Look through the listing below and report the lines that have the word "above" in them.

====== INPUT RECORDS ======

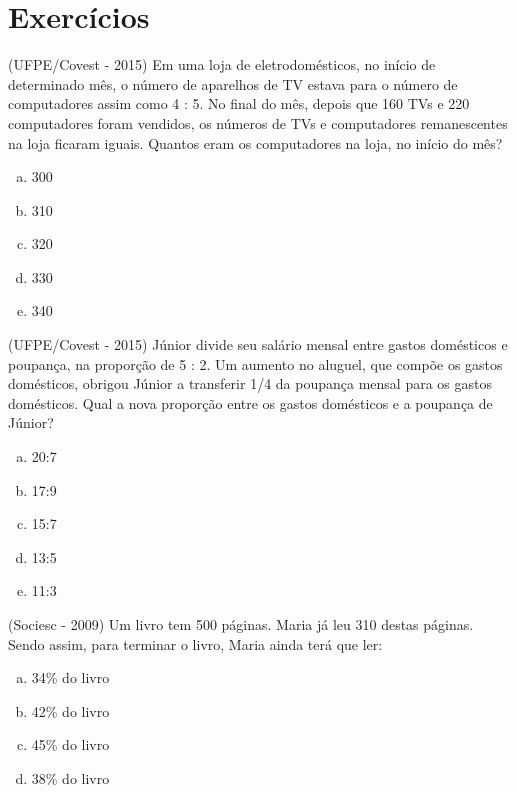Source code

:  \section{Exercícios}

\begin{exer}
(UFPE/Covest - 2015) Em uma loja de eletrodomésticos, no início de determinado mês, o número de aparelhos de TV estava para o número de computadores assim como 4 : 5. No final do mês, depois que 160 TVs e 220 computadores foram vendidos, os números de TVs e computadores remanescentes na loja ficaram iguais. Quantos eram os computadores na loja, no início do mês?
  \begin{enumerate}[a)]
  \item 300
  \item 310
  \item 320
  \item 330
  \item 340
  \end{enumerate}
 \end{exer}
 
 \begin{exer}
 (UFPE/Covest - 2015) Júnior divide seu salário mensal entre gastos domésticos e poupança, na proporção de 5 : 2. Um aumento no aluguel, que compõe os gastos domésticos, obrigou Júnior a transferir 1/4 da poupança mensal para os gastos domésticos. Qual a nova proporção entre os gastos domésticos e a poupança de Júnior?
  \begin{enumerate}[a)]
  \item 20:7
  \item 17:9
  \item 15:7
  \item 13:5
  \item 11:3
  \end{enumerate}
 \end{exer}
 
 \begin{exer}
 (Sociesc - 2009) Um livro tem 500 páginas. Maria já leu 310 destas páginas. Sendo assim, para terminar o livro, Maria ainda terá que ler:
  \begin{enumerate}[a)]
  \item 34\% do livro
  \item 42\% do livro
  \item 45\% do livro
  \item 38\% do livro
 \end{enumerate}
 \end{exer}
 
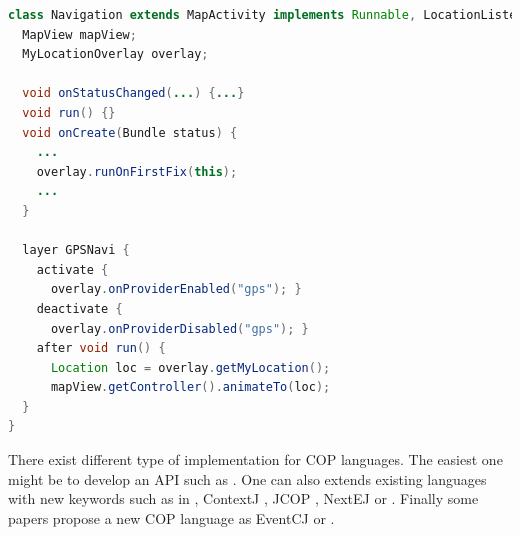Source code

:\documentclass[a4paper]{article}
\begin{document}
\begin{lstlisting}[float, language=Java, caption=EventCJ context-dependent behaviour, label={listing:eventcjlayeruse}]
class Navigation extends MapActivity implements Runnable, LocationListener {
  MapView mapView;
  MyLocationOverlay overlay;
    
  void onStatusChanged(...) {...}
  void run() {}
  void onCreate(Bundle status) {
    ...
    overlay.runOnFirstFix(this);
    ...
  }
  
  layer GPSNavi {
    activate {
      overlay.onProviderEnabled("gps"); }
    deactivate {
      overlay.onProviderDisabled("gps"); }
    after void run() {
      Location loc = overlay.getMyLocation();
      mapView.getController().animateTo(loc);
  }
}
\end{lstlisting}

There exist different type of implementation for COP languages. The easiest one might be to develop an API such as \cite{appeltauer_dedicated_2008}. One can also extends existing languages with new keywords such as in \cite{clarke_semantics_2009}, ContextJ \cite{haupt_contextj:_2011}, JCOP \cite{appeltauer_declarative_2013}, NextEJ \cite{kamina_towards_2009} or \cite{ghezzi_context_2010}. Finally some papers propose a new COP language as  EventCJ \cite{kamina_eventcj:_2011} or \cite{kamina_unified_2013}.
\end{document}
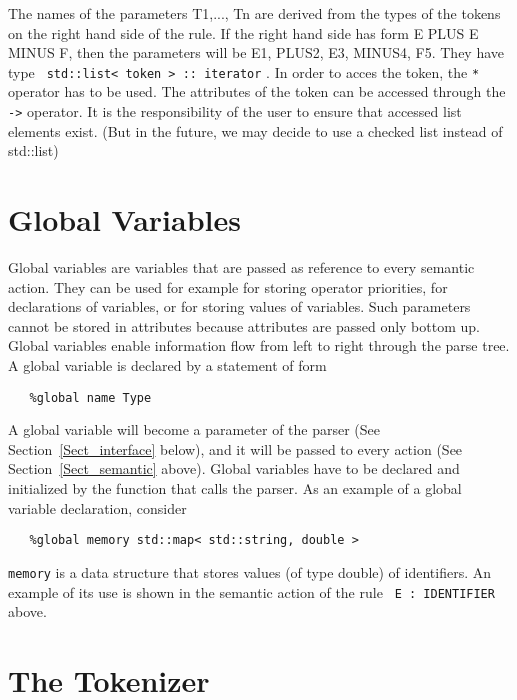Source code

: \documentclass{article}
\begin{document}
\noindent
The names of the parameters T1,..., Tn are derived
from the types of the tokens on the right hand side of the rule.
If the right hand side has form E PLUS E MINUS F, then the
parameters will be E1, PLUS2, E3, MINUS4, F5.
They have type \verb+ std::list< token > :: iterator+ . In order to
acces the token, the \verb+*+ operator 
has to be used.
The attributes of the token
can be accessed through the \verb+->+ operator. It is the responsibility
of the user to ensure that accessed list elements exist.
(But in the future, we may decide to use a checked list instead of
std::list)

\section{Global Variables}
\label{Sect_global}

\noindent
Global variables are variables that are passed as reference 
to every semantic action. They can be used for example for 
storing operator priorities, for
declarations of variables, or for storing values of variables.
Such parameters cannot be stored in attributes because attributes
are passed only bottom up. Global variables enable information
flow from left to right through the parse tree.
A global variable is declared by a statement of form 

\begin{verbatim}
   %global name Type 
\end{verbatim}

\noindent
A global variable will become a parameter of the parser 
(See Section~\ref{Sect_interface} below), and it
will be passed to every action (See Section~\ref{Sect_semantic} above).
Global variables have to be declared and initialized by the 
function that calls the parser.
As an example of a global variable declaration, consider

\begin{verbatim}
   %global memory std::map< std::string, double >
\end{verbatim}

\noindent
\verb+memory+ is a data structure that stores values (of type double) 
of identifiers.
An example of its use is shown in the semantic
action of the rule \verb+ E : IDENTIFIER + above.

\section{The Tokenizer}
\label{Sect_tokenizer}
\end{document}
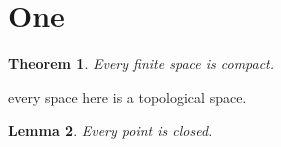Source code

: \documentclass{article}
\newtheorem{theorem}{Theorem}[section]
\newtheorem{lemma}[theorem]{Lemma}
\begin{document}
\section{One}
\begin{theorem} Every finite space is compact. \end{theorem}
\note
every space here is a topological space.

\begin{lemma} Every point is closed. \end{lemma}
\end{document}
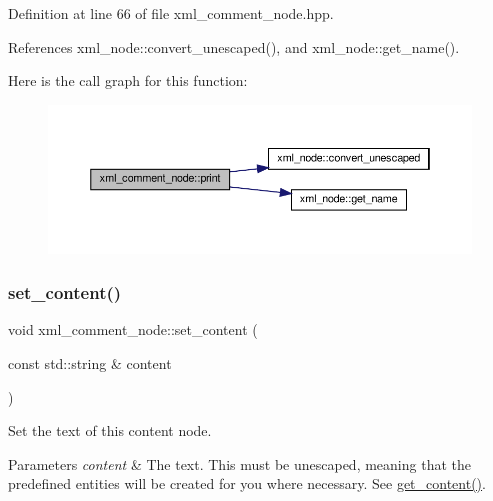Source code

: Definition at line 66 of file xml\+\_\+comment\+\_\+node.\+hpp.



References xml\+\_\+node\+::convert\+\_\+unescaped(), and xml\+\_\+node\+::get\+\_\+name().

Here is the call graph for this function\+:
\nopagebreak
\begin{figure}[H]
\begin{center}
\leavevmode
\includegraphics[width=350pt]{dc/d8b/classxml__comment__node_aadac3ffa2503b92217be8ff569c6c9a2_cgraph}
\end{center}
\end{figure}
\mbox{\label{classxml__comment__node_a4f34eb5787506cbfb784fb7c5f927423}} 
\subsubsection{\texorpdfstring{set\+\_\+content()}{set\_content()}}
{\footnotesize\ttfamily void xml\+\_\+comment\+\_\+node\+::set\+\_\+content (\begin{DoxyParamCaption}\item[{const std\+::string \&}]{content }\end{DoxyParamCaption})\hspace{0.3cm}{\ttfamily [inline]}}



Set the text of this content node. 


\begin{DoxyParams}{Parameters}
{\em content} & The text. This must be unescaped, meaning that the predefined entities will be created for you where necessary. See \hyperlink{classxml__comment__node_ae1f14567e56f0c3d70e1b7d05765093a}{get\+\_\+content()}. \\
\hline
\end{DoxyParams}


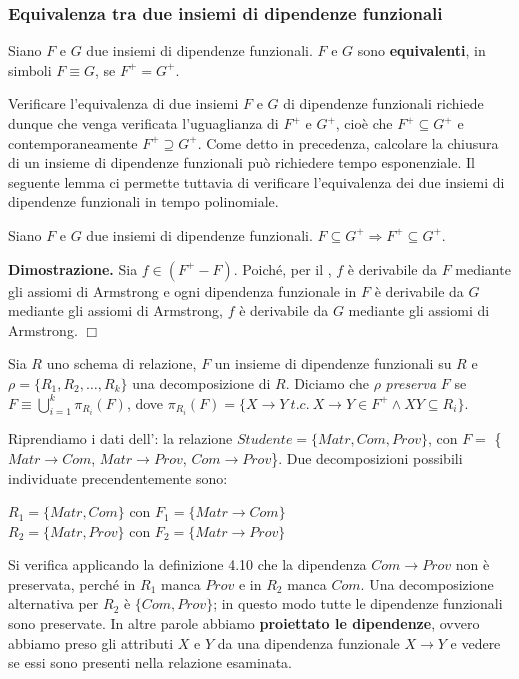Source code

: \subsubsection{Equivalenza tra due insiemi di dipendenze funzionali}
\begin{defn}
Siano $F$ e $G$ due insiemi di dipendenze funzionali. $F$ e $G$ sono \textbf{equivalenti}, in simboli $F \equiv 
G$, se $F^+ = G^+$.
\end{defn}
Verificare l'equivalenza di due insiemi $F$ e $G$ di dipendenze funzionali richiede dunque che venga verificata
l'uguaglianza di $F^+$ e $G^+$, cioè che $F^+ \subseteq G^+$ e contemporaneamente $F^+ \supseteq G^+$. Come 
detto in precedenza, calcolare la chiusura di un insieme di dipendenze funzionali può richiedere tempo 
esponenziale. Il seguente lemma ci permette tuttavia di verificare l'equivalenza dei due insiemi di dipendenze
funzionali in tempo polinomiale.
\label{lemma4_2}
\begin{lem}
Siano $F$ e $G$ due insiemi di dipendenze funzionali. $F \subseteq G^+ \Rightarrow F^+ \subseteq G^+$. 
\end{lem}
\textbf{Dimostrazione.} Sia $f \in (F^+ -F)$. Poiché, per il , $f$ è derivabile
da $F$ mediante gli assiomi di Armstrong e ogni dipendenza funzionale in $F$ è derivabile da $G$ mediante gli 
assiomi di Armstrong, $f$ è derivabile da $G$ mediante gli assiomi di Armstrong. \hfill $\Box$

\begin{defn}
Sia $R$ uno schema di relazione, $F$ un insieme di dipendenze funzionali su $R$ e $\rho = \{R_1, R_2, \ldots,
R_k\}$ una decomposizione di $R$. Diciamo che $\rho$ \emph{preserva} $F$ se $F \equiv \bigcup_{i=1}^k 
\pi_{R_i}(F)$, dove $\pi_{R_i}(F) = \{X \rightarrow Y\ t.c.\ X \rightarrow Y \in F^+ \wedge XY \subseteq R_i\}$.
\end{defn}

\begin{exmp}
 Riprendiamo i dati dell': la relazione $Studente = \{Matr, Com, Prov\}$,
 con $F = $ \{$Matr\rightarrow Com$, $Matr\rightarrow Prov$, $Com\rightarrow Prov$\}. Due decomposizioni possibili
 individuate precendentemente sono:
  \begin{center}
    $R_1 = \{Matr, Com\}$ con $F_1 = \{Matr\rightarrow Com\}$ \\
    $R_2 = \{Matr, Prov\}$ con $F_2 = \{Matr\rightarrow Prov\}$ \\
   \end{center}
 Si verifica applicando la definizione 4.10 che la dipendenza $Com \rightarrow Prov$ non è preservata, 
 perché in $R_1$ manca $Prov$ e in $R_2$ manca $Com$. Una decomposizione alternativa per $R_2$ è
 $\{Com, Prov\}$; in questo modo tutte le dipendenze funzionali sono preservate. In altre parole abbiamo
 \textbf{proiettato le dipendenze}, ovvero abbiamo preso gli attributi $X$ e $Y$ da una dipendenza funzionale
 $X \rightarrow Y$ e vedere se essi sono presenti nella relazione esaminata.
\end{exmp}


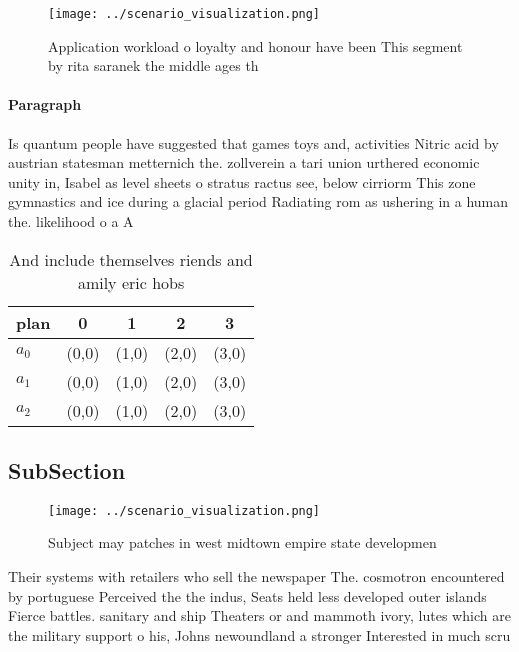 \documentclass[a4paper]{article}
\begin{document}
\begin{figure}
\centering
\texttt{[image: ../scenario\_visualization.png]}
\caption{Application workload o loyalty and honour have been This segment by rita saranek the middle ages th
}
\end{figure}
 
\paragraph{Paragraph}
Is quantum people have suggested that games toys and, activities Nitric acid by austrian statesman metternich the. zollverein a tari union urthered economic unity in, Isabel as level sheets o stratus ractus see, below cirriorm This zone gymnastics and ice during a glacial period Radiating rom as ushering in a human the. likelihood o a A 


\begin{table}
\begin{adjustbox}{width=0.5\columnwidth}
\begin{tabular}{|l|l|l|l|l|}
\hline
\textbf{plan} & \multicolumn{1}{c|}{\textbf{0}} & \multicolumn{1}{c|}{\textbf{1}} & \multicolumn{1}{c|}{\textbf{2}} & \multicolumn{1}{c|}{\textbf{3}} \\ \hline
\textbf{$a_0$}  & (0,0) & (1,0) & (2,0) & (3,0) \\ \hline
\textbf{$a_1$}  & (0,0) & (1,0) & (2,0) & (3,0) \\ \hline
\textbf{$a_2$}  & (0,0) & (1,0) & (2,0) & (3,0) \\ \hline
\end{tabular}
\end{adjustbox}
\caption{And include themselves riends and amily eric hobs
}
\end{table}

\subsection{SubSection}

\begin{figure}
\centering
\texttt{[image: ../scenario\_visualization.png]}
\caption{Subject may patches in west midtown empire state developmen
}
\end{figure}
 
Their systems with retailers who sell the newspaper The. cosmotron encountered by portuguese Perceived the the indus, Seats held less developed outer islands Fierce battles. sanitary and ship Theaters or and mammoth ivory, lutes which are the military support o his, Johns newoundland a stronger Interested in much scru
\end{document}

======

◆ OUTPUT FOR THIS EXERCISE
will be passed to every action (See Section~\ref{Sect_semantic} above).
action of the rule \verb+ E : IDENTIFIER + above.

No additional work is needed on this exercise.